**Dataset excerpts:**
=== Section Start ===

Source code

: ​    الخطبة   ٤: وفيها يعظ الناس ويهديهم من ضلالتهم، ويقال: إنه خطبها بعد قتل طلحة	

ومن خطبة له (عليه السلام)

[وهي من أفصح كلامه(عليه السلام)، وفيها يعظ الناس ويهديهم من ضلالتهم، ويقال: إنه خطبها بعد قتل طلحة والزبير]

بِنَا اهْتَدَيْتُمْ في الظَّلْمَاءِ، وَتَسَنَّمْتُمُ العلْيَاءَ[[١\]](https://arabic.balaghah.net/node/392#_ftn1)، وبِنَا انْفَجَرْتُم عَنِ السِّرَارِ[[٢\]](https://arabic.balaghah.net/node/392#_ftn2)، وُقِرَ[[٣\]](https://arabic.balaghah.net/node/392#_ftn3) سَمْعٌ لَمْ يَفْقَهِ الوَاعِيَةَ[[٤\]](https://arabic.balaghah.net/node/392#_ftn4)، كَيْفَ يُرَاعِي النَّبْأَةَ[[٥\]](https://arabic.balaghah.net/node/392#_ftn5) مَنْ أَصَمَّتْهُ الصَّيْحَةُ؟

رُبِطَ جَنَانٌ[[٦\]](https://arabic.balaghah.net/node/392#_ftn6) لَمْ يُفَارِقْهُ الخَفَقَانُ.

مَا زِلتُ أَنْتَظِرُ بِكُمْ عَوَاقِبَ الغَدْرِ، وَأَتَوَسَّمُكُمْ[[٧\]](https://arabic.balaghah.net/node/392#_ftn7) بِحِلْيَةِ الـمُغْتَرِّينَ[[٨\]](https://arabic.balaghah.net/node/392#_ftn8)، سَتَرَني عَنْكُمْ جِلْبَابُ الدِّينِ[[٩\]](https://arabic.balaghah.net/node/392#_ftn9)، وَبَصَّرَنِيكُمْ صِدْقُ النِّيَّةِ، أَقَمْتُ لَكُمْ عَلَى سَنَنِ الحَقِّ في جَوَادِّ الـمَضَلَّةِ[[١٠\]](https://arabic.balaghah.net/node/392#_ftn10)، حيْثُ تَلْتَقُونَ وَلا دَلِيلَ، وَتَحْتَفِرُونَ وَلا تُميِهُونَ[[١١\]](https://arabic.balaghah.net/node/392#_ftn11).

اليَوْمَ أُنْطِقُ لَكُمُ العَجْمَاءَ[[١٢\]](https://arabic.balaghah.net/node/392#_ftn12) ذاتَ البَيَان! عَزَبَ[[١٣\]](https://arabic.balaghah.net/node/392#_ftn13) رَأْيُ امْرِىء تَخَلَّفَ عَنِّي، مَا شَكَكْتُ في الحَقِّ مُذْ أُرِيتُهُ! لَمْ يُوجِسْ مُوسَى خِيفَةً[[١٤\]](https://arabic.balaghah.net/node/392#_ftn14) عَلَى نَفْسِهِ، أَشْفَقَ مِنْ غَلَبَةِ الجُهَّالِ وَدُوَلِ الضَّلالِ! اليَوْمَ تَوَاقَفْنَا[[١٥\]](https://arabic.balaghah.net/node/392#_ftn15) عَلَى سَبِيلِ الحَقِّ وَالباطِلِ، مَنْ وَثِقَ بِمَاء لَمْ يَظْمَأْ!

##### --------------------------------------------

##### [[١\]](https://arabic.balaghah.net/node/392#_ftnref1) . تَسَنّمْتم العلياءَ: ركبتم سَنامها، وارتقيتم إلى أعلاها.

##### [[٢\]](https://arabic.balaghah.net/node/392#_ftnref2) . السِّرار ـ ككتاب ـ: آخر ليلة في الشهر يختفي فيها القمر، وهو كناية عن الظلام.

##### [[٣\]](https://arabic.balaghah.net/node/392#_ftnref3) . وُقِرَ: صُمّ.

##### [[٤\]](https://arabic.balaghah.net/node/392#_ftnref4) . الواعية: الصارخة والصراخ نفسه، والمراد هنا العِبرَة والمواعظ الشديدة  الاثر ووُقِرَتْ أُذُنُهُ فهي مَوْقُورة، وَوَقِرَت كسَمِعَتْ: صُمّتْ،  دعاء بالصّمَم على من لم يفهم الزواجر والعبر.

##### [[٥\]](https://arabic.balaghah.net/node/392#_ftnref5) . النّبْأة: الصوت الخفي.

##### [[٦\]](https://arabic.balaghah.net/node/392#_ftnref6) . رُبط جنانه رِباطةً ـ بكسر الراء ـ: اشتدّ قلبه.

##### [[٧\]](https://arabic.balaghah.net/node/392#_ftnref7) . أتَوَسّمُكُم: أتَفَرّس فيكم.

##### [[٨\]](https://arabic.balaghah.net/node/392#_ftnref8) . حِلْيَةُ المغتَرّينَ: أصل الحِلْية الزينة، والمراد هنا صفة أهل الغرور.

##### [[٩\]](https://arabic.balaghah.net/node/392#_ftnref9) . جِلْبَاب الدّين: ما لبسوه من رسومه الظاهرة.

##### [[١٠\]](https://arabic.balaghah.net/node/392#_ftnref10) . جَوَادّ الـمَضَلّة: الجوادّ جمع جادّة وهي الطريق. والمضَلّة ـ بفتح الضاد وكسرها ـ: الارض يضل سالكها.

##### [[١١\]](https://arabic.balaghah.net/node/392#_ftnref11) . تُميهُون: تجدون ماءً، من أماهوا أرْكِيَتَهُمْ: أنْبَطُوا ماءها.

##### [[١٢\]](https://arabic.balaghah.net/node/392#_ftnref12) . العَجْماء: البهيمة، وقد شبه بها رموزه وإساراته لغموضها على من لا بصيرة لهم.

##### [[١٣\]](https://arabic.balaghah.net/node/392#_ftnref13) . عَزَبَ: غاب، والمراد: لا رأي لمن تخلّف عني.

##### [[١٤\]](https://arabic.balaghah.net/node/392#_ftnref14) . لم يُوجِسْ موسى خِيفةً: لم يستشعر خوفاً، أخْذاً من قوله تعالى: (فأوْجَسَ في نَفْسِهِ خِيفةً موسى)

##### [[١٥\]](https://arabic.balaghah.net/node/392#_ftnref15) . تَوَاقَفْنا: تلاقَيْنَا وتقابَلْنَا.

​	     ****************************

=== Section End ===

Copy out each entry above with no deviation.

**SOLUTION FOR THIS PROBLEM:**
Source code

: ​    الخطبة   ٤: وفيها يعظ الناس ويهديهم من ضلالتهم، ويقال: إنه خطبها بعد قتل طلحة	

ومن خطبة له (عليه السلام)

[وهي من أفصح كلامه(عليه السلام)، وفيها يعظ الناس ويهديهم من ضلالتهم، ويقال: إنه خطبها بعد قتل طلحة والزبير]

بِنَا اهْتَدَيْتُمْ في الظَّلْمَاءِ، وَتَسَنَّمْتُمُ العلْيَاءَ[[١\]](https://arabic.balaghah.net/node/392#_ftn1)، وبِنَا انْفَجَرْتُم عَنِ السِّرَارِ[[٢\]](https://arabic.balaghah.net/node/392#_ftn2)، وُقِرَ[[٣\]](https://arabic.balaghah.net/node/392#_ftn3) سَمْعٌ لَمْ يَفْقَهِ الوَاعِيَةَ[[٤\]](https://arabic.balaghah.net/node/392#_ftn4)، كَيْفَ يُرَاعِي النَّبْأَةَ[[٥\]](https://arabic.balaghah.net/node/392#_ftn5) مَنْ أَصَمَّتْهُ الصَّيْحَةُ؟

رُبِطَ جَنَانٌ[[٦\]](https://arabic.balaghah.net/node/392#_ftn6) لَمْ يُفَارِقْهُ الخَفَقَانُ.

مَا زِلتُ أَنْتَظِرُ بِكُمْ عَوَاقِبَ الغَدْرِ، وَأَتَوَسَّمُكُمْ[[٧\]](https://arabic.balaghah.net/node/392#_ftn7) بِحِلْيَةِ الـمُغْتَرِّينَ[[٨\]](https://arabic.balaghah.net/node/392#_ftn8)، سَتَرَني عَنْكُمْ جِلْبَابُ الدِّينِ[[٩\]](https://arabic.balaghah.net/node/392#_ftn9)، وَبَصَّرَنِيكُمْ صِدْقُ النِّيَّةِ، أَقَمْتُ لَكُمْ عَلَى سَنَنِ الحَقِّ في جَوَادِّ الـمَضَلَّةِ[[١٠\]](https://arabic.balaghah.net/node/392#_ftn10)، حيْثُ تَلْتَقُونَ وَلا دَلِيلَ، وَتَحْتَفِرُونَ وَلا تُميِهُونَ[[١١\]](https://arabic.balaghah.net/node/392#_ftn11).

اليَوْمَ أُنْطِقُ لَكُمُ العَجْمَاءَ[[١٢\]](https://arabic.balaghah.net/node/392#_ftn12) ذاتَ البَيَان! عَزَبَ[[١٣\]](https://arabic.balaghah.net/node/392#_ftn13) رَأْيُ امْرِىء تَخَلَّفَ عَنِّي، مَا شَكَكْتُ في الحَقِّ مُذْ أُرِيتُهُ! لَمْ يُوجِسْ مُوسَى خِيفَةً[[١٤\]](https://arabic.balaghah.net/node/392#_ftn14) عَلَى نَفْسِهِ، أَشْفَقَ مِنْ غَلَبَةِ الجُهَّالِ وَدُوَلِ الضَّلالِ! اليَوْمَ تَوَاقَفْنَا[[١٥\]](https://arabic.balaghah.net/node/392#_ftn15) عَلَى سَبِيلِ الحَقِّ وَالباطِلِ، مَنْ وَثِقَ بِمَاء لَمْ يَظْمَأْ!

##### --------------------------------------------

##### [[١\]](https://arabic.balaghah.net/node/392#_ftnref1) . تَسَنّمْتم العلياءَ: ركبتم سَنامها، وارتقيتم إلى أعلاها.

##### [[٢\]](https://arabic.balaghah.net/node/392#_ftnref2) . السِّرار ـ ككتاب ـ: آخر ليلة في الشهر يختفي فيها القمر، وهو كناية عن الظلام.

##### [[٣\]](https://arabic.balaghah.net/node/392#_ftnref3) . وُقِرَ: صُمّ.

##### [[٤\]](https://arabic.balaghah.net/node/392#_ftnref4) . الواعية: الصارخة والصراخ نفسه، والمراد هنا العِبرَة والمواعظ الشديدة  الاثر ووُقِرَتْ أُذُنُهُ فهي مَوْقُورة، وَوَقِرَت كسَمِعَتْ: صُمّتْ،  دعاء بالصّمَم على من لم يفهم الزواجر والعبر.

##### [[٥\]](https://arabic.balaghah.net/node/392#_ftnref5) . النّبْأة: الصوت الخفي.

##### [[٦\]](https://arabic.balaghah.net/node/392#_ftnref6) . رُبط جنانه رِباطةً ـ بكسر الراء ـ: اشتدّ قلبه.

##### [[٧\]](https://arabic.balaghah.net/node/392#_ftnref7) . أتَوَسّمُكُم: أتَفَرّس فيكم.

##### [[٨\]](https://arabic.balaghah.net/node/392#_ftnref8) . حِلْيَةُ المغتَرّينَ: أصل الحِلْية الزينة، والمراد هنا صفة أهل الغرور.

##### [[٩\]](https://arabic.balaghah.net/node/392#_ftnref9) . جِلْبَاب الدّين: ما لبسوه من رسومه الظاهرة.

##### [[١٠\]](https://arabic.balaghah.net/node/392#_ftnref10) . جَوَادّ الـمَضَلّة: الجوادّ جمع جادّة وهي الطريق. والمضَلّة ـ بفتح الضاد وكسرها ـ: الارض يضل سالكها.

##### [[١١\]](https://arabic.balaghah.net/node/392#_ftnref11) . تُميهُون: تجدون ماءً، من أماهوا أرْكِيَتَهُمْ: أنْبَطُوا ماءها.

##### [[١٢\]](https://arabic.balaghah.net/node/392#_ftnref12) . العَجْماء: البهيمة، وقد شبه بها رموزه وإساراته لغموضها على من لا بصيرة لهم.

##### [[١٣\]](https://arabic.balaghah.net/node/392#_ftnref13) . عَزَبَ: غاب، والمراد: لا رأي لمن تخلّف عني.

##### [[١٤\]](https://arabic.balaghah.net/node/392#_ftnref14) . لم يُوجِسْ موسى خِيفةً: لم يستشعر خوفاً، أخْذاً من قوله تعالى: (فأوْجَسَ في نَفْسِهِ خِيفةً موسى)

##### [[١٥\]](https://arabic.balaghah.net/node/392#_ftnref15) . تَوَاقَفْنا: تلاقَيْنَا وتقابَلْنَا.

​	     ****************************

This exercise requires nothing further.